If you are a lawyer with experience in banking or financial law, please contact me. I need help to fight PayPal and get $8,381.52 back to Palestinian families. I have no money by the way.
Please share this widely the more people who know, the more likely we are to find someone who can help. Email: mediarelations@paypal.com to ask them to unfreeze the funds.
If you have ideas for how we can run a mutual aid fund safely, let us know.
Mutual aid is about us saving each other. Let’s keep building the bridge they’re trying to burn.
I can only do this mahi because of you - thank you so much for becoming a paid subscriber.
What I should have known about Paypal
Needless to say, I didn’t know this a week ago and now I know.
PayPal has a number of policies that discriminate against Palestinians. PayPal does not allow Palestinians in Gaza or the occupied West Bank to open accounts. This is despite operating in Israel and Israeli settlements in the West Bank which are illegal under international law.
This means Palestinians are denied access to basic financial services like receiving invoices, payments for work, or donations while their Israeli settler neighbours can use PayPal freely.
This has been described by human rights groups as digital apartheid reinforcing and entrenching Israel’s regime of control and discrimination.

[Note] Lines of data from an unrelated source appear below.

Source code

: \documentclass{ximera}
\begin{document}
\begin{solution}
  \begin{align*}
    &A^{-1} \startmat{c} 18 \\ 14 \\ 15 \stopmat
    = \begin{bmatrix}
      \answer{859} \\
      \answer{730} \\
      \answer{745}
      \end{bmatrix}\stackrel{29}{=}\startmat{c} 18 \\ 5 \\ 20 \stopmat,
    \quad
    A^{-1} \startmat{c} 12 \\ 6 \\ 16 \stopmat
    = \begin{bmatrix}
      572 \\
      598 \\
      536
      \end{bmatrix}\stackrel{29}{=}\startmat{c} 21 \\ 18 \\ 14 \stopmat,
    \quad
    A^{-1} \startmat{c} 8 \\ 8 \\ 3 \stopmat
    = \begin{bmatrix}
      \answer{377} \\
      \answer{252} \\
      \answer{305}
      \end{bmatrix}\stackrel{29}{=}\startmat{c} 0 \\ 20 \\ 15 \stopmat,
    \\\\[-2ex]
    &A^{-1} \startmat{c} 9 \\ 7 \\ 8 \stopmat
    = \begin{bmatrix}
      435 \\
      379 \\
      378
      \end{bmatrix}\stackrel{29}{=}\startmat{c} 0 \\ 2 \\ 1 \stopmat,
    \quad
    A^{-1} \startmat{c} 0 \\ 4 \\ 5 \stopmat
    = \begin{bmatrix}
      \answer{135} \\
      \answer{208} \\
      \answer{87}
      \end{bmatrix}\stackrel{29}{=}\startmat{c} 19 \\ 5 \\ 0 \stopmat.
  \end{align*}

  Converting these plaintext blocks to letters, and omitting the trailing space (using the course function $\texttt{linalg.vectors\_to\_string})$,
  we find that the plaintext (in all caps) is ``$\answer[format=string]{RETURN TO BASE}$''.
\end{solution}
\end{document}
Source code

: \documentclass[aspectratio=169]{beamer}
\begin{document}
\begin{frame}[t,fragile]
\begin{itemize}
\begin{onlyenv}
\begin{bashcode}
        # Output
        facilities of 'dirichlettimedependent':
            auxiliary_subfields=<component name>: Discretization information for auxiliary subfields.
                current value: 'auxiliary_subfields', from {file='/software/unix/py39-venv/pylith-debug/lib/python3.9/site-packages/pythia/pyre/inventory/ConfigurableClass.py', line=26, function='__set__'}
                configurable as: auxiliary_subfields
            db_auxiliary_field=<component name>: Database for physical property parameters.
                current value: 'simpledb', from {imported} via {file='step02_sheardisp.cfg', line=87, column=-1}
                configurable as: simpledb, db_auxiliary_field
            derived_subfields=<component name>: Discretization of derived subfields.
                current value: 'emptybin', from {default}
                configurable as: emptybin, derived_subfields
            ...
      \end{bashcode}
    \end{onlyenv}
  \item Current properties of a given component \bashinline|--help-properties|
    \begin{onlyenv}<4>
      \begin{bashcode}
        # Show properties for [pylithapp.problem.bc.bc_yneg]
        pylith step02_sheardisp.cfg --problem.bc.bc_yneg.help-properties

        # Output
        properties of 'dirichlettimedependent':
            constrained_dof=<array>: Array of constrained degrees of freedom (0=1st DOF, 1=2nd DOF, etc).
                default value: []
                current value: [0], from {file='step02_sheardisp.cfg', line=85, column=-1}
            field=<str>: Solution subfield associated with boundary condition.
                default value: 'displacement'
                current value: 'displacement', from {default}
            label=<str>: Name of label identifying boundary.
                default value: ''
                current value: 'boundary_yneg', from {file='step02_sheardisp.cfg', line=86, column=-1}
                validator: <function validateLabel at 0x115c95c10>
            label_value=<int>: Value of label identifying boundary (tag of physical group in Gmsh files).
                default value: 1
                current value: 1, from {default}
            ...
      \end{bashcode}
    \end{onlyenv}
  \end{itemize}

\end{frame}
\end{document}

I have since found out that PayPal has frozen funds collected for Palestinian mutual aid across the world. Humanitarian organisations have said funds for Palestinians have been held for up to 180 days without clear explanation, using vague justifications like "risk mitigation" or “violations of acceptable use,” even when the funds were clearly labeled as humanitarian aid.
I was told decisions are typically automated and final, even when it harms vulnerable people relying on the funds.